The Thames Tideway Project

This is a tunnel system which will intercept 36 out of the 57 worse Combined Sewage Outfalls. It comprises 32km of 7.2m internal diameter tunnel (9.0m external diameter) from Hammersmith and Fulham to Abbey Mills pumping station and a further 6.8km in the Lee Tunnel from Abbey Mills to Beckton sewage treatment works. About 40m deep at Hammersmith and Fulham, it goes down to about 75m below ground at its downstream end. It is designed to store water, which would currently discharge via combined sewer overflows, temporarily until treatment facilities are available. It is scheduled for completion in 2020 at a total cost of £2.2 billion.

Lee Tunnel – This 6.8km tunnel is the first stage of the project and is due to start tunnelling this year. Ground investigation started in 2006. The consultants had to plan where the boreholes should go and train the geotechnical team and the contractors in London geology (Chalk, London Clay and Lambeth Group and Thanet Sand Formation). Lots of boreholes were drilled to recover core, the logging was checked and the information was used to develop a ground model to predict how the ground will affect the tunnelling and the construction of the project.

Very little information was available between Abbey Mills and Beckton. 150mm cored boreholes down to 80m below ground level were required initially every 500m and subsequently every 200m. The phase 1 site investigation c0mprised 26 boreholes and Phase 2 comprised 14 boreholes. The succession comprises:

London Clay Formation-- Silty to slightly sandy CLAY

Harwich Formation -- Swanscombe Member-- Sandy shelly CLAY

Harwich Formation -- Oldhaven Member-- Clayey GRAVEL / SAND

Woolwich Formation Upper Shelly Beds Shelly CLAY

Reading Formation Upper Mottled Beds Blue grey mottled sandy CLAY

Woolwich Formation Laminated Beds Laminated fine sandy CLAY

Woolwich Formation Lower Shelly Beds Shelly CLAY

Reading Formation Lower Mottled Beds Blue orange red mottled CLAY with

variable sand and gravel

Upnor Formation Clayey SAND with variable gravel

Thanet Sand Formation Silty fine SAND – clayey towards base

Thanet Sand Formation Bullhead Bed Clayey, sandy flint GRAVEL

Seaford Chalk Moderately weak to weak white CHALK

The Chalk is very difficult to tunnel through because it has flints and lots of faults. The Upnor Formation is a green sandy clay with lots of fossils. The Lambeth Group is extremely variable. It was deposited as a marine deposit but underwent a long period of global warming (in the mid-Lambeth hiatus) and Lambeth Group sediments became weathered. The Woolwich formation is very stiff and hard and is faulted. It is 15m thick in most of London but its variability means you can see the faults. It also contains active minerals that oxidise in air, which led to 2 people dying in a tunnel in Stoke Newington in 1999.

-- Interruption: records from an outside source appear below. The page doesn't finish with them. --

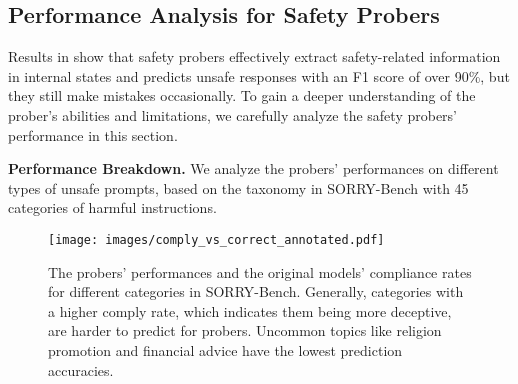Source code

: 



\subsection{Performance Analysis for Safety Probers}
\label{app:analysis}

Results in  show that safety probers effectively extract safety-related information in internal states and predicts unsafe responses with an F1 score of over 90\%, but they still make mistakes occasionally. To gain a deeper understanding of the prober's abilities and limitations, we carefully analyze the safety probers' performance in this section.

\textbf{Performance Breakdown.} We analyze the probers' performances on different types of unsafe prompts, based on the taxonomy in SORRY-Bench with 45 categories of harmful instructions.


\begin{figure}
    \centering
    \texttt{[image: images/comply\_vs\_correct\_annotated.pdf]}
    \caption{The probers' performances and the original models' compliance rates for different categories in SORRY-Bench. Generally, categories with a higher comply rate, which indicates them being more deceptive, are harder to predict for probers. Uncommon topics like religion promotion and financial advice have the lowest prediction accuracies.}\label{fig:comply_correct}
\end{figure}

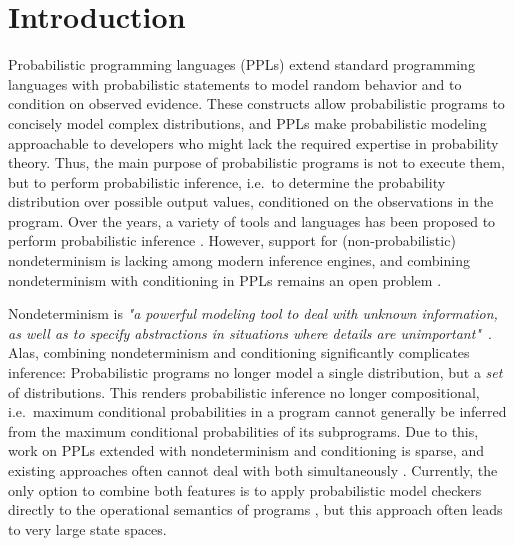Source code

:
\section{Introduction}


Probabilistic programming languages (PPLs) extend standard programming languages with probabilistic statements to model random behavior and to condition on observed evidence.
These constructs allow probabilistic programs to concisely model complex distributions, and PPLs make probabilistic modeling approachable to developers who might lack the required expertise in probability theory. 
Thus, the main purpose of probabilistic programs is not to execute them, but to perform probabilistic inference, i.e.\ to determine the probability distribution over possible output values, conditioned on the observations in the program.
Over the years, a variety of tools and languages has been proposed to perform probabilistic inference \cite{ gehr2016psi, wang2018pmaf, bingham2019pyro, wood-aistats-2014, randone2024inference}.
However, support for (non-probabilistic) nondeterminism is lacking among modern inference engines, and combining nondeterminism with conditioning in PPLs remains an open problem \cite{gordon2014probabilistic, junges2023scalable}.

Nondeterminism is \textit{"a powerful modeling tool to deal with unknown information, as well as to specify abstractions in situations where details are unimportant"}~\cite{gordon2014probabilistic}.
Alas, combining nondeterminism and conditioning significantly complicates inference:
Probabilistic programs no longer model a single distribution, but a \emph{set} of distributions. 
This renders probabilistic inference no longer compositional, i.e.\ maximum conditional probabilities in a program cannot generally be inferred from the maximum conditional probabilities of its subprograms.
Due to this, work on PPLs extended with nondeterminism and conditioning is sparse, and existing approaches often cannot deal with both simultaneously \cite{olmedo2018conditioning, van2010dtproblog}.
Currently, the only option to combine both features is to apply probabilistic model checkers directly to the operational semantics of programs \cite{jansen2016bounded}, but this approach often leads to very large state spaces.


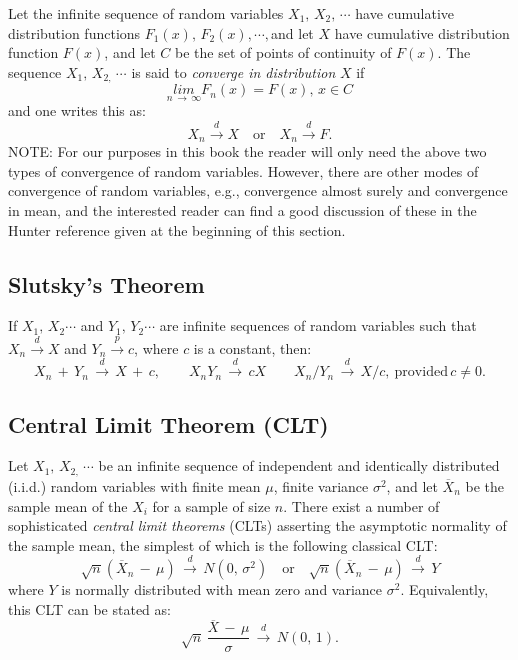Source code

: \documentclass[graybox,envcountchap,sectrefs]{svmono}\usepackage[]{graphicx}\usepackage[]{xcolor}
\begin{document}
\begin{appendices}
Let the infinite sequence of random variables $X_{1},\,X_{2},\,\cdots$
have cumulative distribution functions $F_{1}(x),\,F_{2}(x),\cdots,$and
let $X$ have cumulative distribution function $F(x)$, and let $C$
be the set of points of continuity of $F(x)$. The sequence $X_{1},\,X_{2,}\,\cdots$
is said to \emph{converge in distribution} $X$ if
\begin{equation}
\underset{n\,\rightarrow\,\infty}{lim}F_{n}(x)=F(x),\,x\in C\label{eq: convInDist}
\end{equation}
and one writes this as:
\begin{equation}
X_{n}\overset{d}{\rightarrow}X\quad\mathrm{or}\quad X_{n}\overset{d}{\rightarrow}F.
\end{equation}
NOTE: For our purposes in this book the reader will only need the
above two types of convergence of random variables. However, there
are other modes of convergence of random variables, e.g., convergence
almost surely and convergence in mean, and the interested reader can
find a good discussion of these in the Hunter reference given at the
beginning of this section.

\subsection{Slutsky's Theorem}

If $X_{1},\,X_{2}\cdots$ and $Y_{1},\,Y_{2}\cdots$ are infinite
sequences of random variables such that $X_{n}\overset{d}{\rightarrow}X$
and $Y_{n}\overset{p}{\rightarrow}c$, where $c$ is a constant, then:
\[
X_{n}\,+\,Y_{n}\,\overset{d}{\rightarrow}\,X\,+\,c,\qquad X_{n}Y_{n}\,\overset{d}{\rightarrow}\,cX\qquad X_{n}/Y_{n}\,\overset{d}{\rightarrow}\,X/c,\:\mathrm{provided}\,c\ne0.
\]


\subsection{Central Limit Theorem (CLT)}

Let $X_{1},\,X_{2,}\,\cdots$ be an infinite sequence of independent
and identically distributed (i.i.d.) random variables with finite
mean $\mu$, finite variance $\sigma^{2}$, and let $\overline{X}_{n}$
be the sample mean of the $X_{i}$ for a sample of size $n$. There
exist a number of sophisticated \emph{central limit theorems} (CLTs)
asserting the asymptotic normality of the sample mean, the simplest
of which is the following classical CLT:
\begin{equation}
\sqrt{n}\left(\overline{X}_{n}\,-\,\mu\right)\,\overset{d}{\rightarrow}\,N\left(0,\,\sigma^{2}\right)\quad\mathrm{or}\quad\sqrt{n}\left(\overline{X}_{n}\,-\,\mu\right)\,\overset{d}{\rightarrow}\,Y\label{eq: CLTv1}
\end{equation}
where $Y$ is normally distributed with mean zero and variance $\sigma^{2}$.
Equivalently, this CLT can be stated as:
\begin{equation}
\sqrt{n}\,\dfrac{\overline{X}\,-\,\mu}{\sigma}\,\overset{d}{\rightarrow}\,N\left(0,\,1\right).\label{eq: CLTv2}
\end{equation}



\end{appendices}
\end{document}
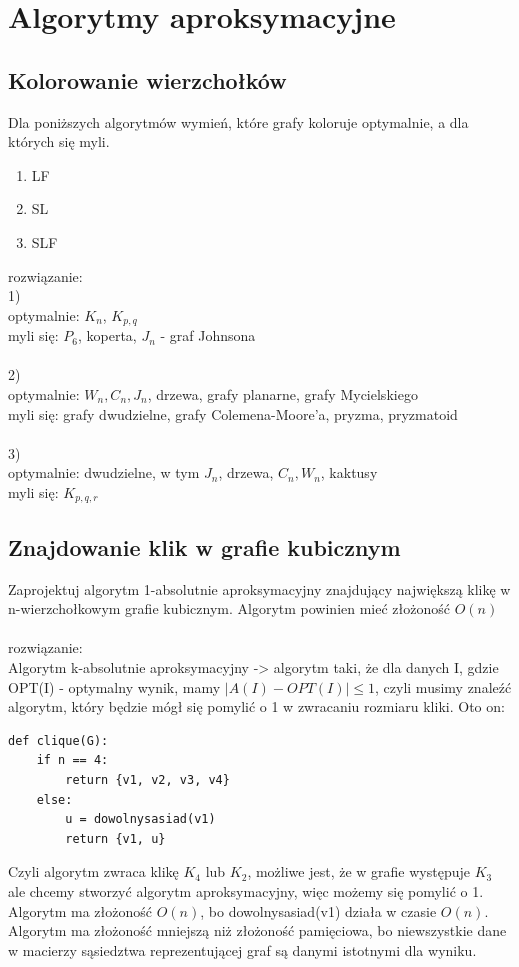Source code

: \documentclass{article}
\begin{document}
\section{Algorytmy aproksymacyjne}
\subsection*{Kolorowanie wierzchołków}
Dla poniższych algorytmów wymień, które grafy koloruje optymalnie, a dla których się myli.
\begin{enumerate}
	\item LF
	\item SL
	\item SLF
\end{enumerate}
rozwiązanie: \\
1)\\
optymalnie: $K_n$, $K_{p,q}$ \\
myli się: $P_6$, koperta,  $J_n$ - graf Johnsona \\\\
2)\\
optymalnie: $W_n, C_n, J_n$, drzewa, grafy planarne, grafy Mycielskiego \\
myli się: grafy dwudzielne, grafy Colemena-Moore'a, pryzma,  pryzmatoid \\\\
3)\\
optymalnie: dwudzielne, w tym $J_n$, drzewa, $C_n, W_n$, kaktusy \\
myli się: $K_{p,q,r}$

\subsection*{Znajdowanie klik w grafie kubicznym}
Zaprojektuj algorytm 1-absolutnie aproksymacyjny znajdujący największą klikę w n-wierzchołkowym grafie kubicznym. Algorytm powinien mieć złożoność $O(n)$ \\\\rozwiązanie:\\
Algorytm k-absolutnie aproksymacyjny -> algorytm taki, że dla danych I, gdzie OPT(I) - optymalny wynik, mamy $|A(I) - OPT(I)| \leq 1$, czyli musimy znaleźć algorytm, 
który będzie mógł się pomylić o 1 w zwracaniu rozmiaru kliki. Oto on:

\begin{lstlisting}
def clique(G):
	if n == 4:
		return {v1, v2, v3, v4}
	else:
		u = dowolnysasiad(v1)
		return {v1, u}
\end{lstlisting}
Czyli algorytm zwraca klikę $K_4$ lub $K_2$,  możliwe jest, że w grafie występuje $K_3$ ale chcemy stworzyć algorytm aproksymacyjny, więc możemy się pomylić o 1.
Algorytm ma złożoność $O(n)$, bo dowolnysasiad(v1) działa w czasie $O(n)$. Algorytm ma złożoność mniejszą niż złożoność pamięciowa, bo niewszystkie dane w macierzy 
sąsiedztwa reprezentującej graf są danymi istotnymi dla wyniku.
\end{document}
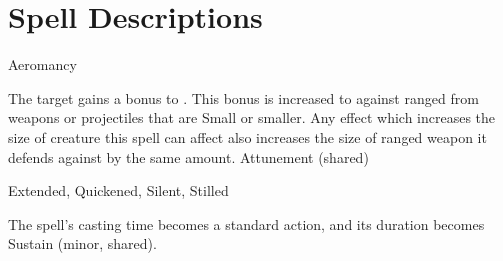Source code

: \section{Spell Descriptions}
\begin{spellsection}{Aeromancy}
\begin{spellheader}
\end{spellheader}
\begin{spellcontent}
\begin{spelltargetinginfo}
\end{spelltargetinginfo}
\begin{spelleffects}
\spelleffect
The target gains a  bonus to .
This bonus is increased to  against ranged  from weapons or projectiles that are Small or smaller.
Any effect which increases the size of creature this spell can affect also increases the size of ranged weapon it defends against by the same amount.
\spelldur Attunement (shared)
\end{spelleffects}
\end{spellcontent}
\begin{spellfooter}
 Extended, Quickened, Silent, Stilled
\end{spellfooter}
\begin{spellsubcontent}
\begin{spellcantrip}
The spell's casting time becomes a standard action, and its duration becomes Sustain (minor, shared).
\end{spellcantrip}
\end{spellsubcontent}
\end{spellsection}
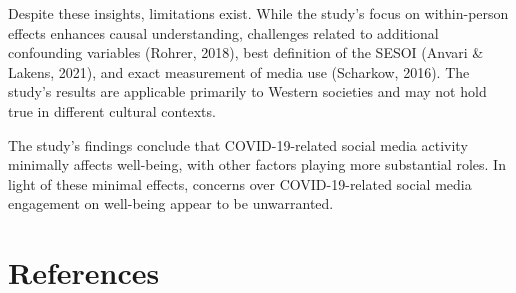 \documentclass[
  man,mask,floatsintext]{apa7}
\begin{document}
Despite these insights, limitations exist. While the study's focus on within-person effects enhances causal understanding, challenges related to additional confounding variables (Rohrer, 2018), best definition of the SESOI (Anvari \& Lakens, 2021), and exact measurement of media use (Scharkow, 2016). The study's results are applicable primarily to Western societies and may not hold true in different cultural contexts.

The study's findings conclude that COVID-19-related social media activity minimally affects well-being, with other factors playing more substantial roles. In light of these minimal effects, concerns over COVID-19-related social media engagement on well-being appear to be unwarranted.

\newpage

\hypertarget{references}{%
\section{References}\label{references}}
\end{document}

The Plaistow graben is a newly discovered complex system of faults and the refinements in the ground model resulting from site investigation led to the decision to lower the Lee Tunnel at the Abbey Mills end to avoid the sandier Thanet Sands in this graben, and permit safer tunnelling. The Beckton anticline is notable since there is London Clay on one side of the river Thames and chalk on the other side. Ground investigation for Thames Tideway and the Lee Tunnel has shown there are far more faults in London than was previously realised even 5 years ago.

In the last year, huge shafts up to 40m diameter and up to 80m deep have been constructed and Thames Tideway design and the 3 rd site investigation is now happening. Most of the interceptor shafts alongside the Thames in central London will be in the Lambeth Group, which has its own geological challenges and the final position of many of them is subject to decisions in the planning system.


Thames Tideway is a new solution to an old problem (the pollution of the River Thames by discharged human waste.

Training and the maintenance of a good ground model is leading to much improved understanding of the geology of London.